--- EXERCISE OBJECTIVE ---
Write down every entry once more, exactly as it reads.

Records from a dataset
===============

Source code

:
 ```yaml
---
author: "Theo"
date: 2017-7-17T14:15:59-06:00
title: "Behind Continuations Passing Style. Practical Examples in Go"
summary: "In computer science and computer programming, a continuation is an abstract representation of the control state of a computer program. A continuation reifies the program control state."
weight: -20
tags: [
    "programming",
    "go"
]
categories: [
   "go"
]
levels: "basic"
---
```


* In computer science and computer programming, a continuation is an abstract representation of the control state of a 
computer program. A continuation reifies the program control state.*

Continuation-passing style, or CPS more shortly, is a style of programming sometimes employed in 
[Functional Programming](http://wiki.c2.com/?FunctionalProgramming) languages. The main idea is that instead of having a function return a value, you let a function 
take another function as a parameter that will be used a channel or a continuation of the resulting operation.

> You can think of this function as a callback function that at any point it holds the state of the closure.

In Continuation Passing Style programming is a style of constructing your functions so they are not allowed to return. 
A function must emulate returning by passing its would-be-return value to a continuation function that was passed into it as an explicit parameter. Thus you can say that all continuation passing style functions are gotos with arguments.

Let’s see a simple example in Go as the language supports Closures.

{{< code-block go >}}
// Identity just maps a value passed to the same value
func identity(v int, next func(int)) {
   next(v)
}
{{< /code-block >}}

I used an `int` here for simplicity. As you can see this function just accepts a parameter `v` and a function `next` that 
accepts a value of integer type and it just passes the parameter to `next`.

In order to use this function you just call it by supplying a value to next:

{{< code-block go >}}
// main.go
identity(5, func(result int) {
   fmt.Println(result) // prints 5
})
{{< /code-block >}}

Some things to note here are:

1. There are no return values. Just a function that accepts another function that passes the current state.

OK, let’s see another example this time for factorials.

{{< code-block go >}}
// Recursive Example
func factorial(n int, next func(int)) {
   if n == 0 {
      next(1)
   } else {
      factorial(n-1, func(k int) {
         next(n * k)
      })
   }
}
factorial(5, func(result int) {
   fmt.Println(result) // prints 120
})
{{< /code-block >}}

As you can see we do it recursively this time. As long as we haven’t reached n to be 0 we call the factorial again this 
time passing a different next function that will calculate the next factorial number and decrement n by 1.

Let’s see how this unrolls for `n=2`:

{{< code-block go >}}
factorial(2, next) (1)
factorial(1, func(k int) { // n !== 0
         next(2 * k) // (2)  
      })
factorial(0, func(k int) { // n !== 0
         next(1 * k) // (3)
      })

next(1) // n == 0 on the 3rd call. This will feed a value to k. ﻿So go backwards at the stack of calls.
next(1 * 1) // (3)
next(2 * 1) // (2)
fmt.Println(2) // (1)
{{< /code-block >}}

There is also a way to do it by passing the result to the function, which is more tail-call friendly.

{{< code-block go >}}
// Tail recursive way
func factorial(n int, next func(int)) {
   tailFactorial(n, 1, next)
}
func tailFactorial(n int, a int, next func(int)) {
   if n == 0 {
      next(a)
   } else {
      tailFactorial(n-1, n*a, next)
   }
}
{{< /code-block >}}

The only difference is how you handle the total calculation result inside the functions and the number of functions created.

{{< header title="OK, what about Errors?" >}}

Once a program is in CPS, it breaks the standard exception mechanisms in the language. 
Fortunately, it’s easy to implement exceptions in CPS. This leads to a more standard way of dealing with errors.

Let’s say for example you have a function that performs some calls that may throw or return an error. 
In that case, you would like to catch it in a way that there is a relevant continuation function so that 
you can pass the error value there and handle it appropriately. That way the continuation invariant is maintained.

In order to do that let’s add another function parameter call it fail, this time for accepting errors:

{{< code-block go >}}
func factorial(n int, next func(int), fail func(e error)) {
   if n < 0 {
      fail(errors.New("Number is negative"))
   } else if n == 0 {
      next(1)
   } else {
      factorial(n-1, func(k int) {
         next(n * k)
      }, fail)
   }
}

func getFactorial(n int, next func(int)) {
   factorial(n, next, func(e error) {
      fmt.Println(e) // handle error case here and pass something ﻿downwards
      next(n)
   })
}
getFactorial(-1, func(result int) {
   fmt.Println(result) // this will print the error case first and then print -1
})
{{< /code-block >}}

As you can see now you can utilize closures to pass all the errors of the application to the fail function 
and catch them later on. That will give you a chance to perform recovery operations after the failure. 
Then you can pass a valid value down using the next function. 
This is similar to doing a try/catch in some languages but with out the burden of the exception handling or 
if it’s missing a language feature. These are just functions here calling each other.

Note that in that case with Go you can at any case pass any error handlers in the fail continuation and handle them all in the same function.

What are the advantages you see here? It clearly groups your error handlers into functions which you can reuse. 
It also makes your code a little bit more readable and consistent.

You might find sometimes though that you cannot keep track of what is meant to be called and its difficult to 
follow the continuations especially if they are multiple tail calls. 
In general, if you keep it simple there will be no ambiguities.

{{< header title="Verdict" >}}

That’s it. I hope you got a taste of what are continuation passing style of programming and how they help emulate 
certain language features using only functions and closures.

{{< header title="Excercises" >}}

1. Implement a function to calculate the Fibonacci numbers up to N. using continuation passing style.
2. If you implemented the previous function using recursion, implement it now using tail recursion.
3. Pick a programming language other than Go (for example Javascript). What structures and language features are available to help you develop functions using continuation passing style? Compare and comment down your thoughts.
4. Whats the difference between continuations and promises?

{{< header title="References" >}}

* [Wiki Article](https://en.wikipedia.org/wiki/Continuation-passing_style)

===============

--- SOLVED PROBLEM ---
Source code

:
 ```yaml
---
author: "Theo"
date: 2017-7-17T14:15:59-06:00
title: "Behind Continuations Passing Style. Practical Examples in Go"
summary: "In computer science and computer programming, a continuation is an abstract representation of the control state of a computer program. A continuation reifies the program control state."
weight: -20
tags: [
    "programming",
    "go"
]
categories: [
   "go"
]
levels: "basic"
---
```


* In computer science and computer programming, a continuation is an abstract representation of the control state of a 
computer program. A continuation reifies the program control state.*

Continuation-passing style, or CPS more shortly, is a style of programming sometimes employed in 
[Functional Programming](http://wiki.c2.com/?FunctionalProgramming) languages. The main idea is that instead of having a function return a value, you let a function 
take another function as a parameter that will be used a channel or a continuation of the resulting operation.

> You can think of this function as a callback function that at any point it holds the state of the closure.

In Continuation Passing Style programming is a style of constructing your functions so they are not allowed to return. 
A function must emulate returning by passing its would-be-return value to a continuation function that was passed into it as an explicit parameter. Thus you can say that all continuation passing style functions are gotos with arguments.

Let’s see a simple example in Go as the language supports Closures.

{{< code-block go >}}
// Identity just maps a value passed to the same value
func identity(v int, next func(int)) {
   next(v)
}
{{< /code-block >}}

I used an `int` here for simplicity. As you can see this function just accepts a parameter `v` and a function `next` that 
accepts a value of integer type and it just passes the parameter to `next`.

In order to use this function you just call it by supplying a value to next:

{{< code-block go >}}
// main.go
identity(5, func(result int) {
   fmt.Println(result) // prints 5
})
{{< /code-block >}}

Some things to note here are:

1. There are no return values. Just a function that accepts another function that passes the current state.

OK, let’s see another example this time for factorials.

{{< code-block go >}}
// Recursive Example
func factorial(n int, next func(int)) {
   if n == 0 {
      next(1)
   } else {
      factorial(n-1, func(k int) {
         next(n * k)
      })
   }
}
factorial(5, func(result int) {
   fmt.Println(result) // prints 120
})
{{< /code-block >}}

As you can see we do it recursively this time. As long as we haven’t reached n to be 0 we call the factorial again this 
time passing a different next function that will calculate the next factorial number and decrement n by 1.

Let’s see how this unrolls for `n=2`:

{{< code-block go >}}
factorial(2, next) (1)
factorial(1, func(k int) { // n !== 0
         next(2 * k) // (2)  
      })
factorial(0, func(k int) { // n !== 0
         next(1 * k) // (3)
      })

next(1) // n == 0 on the 3rd call. This will feed a value to k. ﻿So go backwards at the stack of calls.
next(1 * 1) // (3)
next(2 * 1) // (2)
fmt.Println(2) // (1)
{{< /code-block >}}

There is also a way to do it by passing the result to the function, which is more tail-call friendly.

{{< code-block go >}}
// Tail recursive way
func factorial(n int, next func(int)) {
   tailFactorial(n, 1, next)
}
func tailFactorial(n int, a int, next func(int)) {
   if n == 0 {
      next(a)
   } else {
      tailFactorial(n-1, n*a, next)
   }
}
{{< /code-block >}}

The only difference is how you handle the total calculation result inside the functions and the number of functions created.

{{< header title="OK, what about Errors?" >}}

Once a program is in CPS, it breaks the standard exception mechanisms in the language. 
Fortunately, it’s easy to implement exceptions in CPS. This leads to a more standard way of dealing with errors.

Let’s say for example you have a function that performs some calls that may throw or return an error. 
In that case, you would like to catch it in a way that there is a relevant continuation function so that 
you can pass the error value there and handle it appropriately. That way the continuation invariant is maintained.

In order to do that let’s add another function parameter call it fail, this time for accepting errors:

{{< code-block go >}}
func factorial(n int, next func(int), fail func(e error)) {
   if n < 0 {
      fail(errors.New("Number is negative"))
   } else if n == 0 {
      next(1)
   } else {
      factorial(n-1, func(k int) {
         next(n * k)
      }, fail)
   }
}

func getFactorial(n int, next func(int)) {
   factorial(n, next, func(e error) {
      fmt.Println(e) // handle error case here and pass something ﻿downwards
      next(n)
   })
}
getFactorial(-1, func(result int) {
   fmt.Println(result) // this will print the error case first and then print -1
})
{{< /code-block >}}

As you can see now you can utilize closures to pass all the errors of the application to the fail function 
and catch them later on. That will give you a chance to perform recovery operations after the failure. 
Then you can pass a valid value down using the next function. 
This is similar to doing a try/catch in some languages but with out the burden of the exception handling or 
if it’s missing a language feature. These are just functions here calling each other.

Note that in that case with Go you can at any case pass any error handlers in the fail continuation and handle them all in the same function.

What are the advantages you see here? It clearly groups your error handlers into functions which you can reuse. 
It also makes your code a little bit more readable and consistent.

You might find sometimes though that you cannot keep track of what is meant to be called and its difficult to 
follow the continuations especially if they are multiple tail calls. 
In general, if you keep it simple there will be no ambiguities.

{{< header title="Verdict" >}}

That’s it. I hope you got a taste of what are continuation passing style of programming and how they help emulate 
certain language features using only functions and closures.

{{< header title="Excercises" >}}

1. Implement a function to calculate the Fibonacci numbers up to N. using continuation passing style.
2. If you implemented the previous function using recursion, implement it now using tail recursion.
3. Pick a programming language other than Go (for example Javascript). What structures and language features are available to help you develop functions using continuation passing style? Compare and comment down your thoughts.
4. Whats the difference between continuations and promises?

{{< header title="References" >}}

* [Wiki Article](https://en.wikipedia.org/wiki/Continuation-passing_style)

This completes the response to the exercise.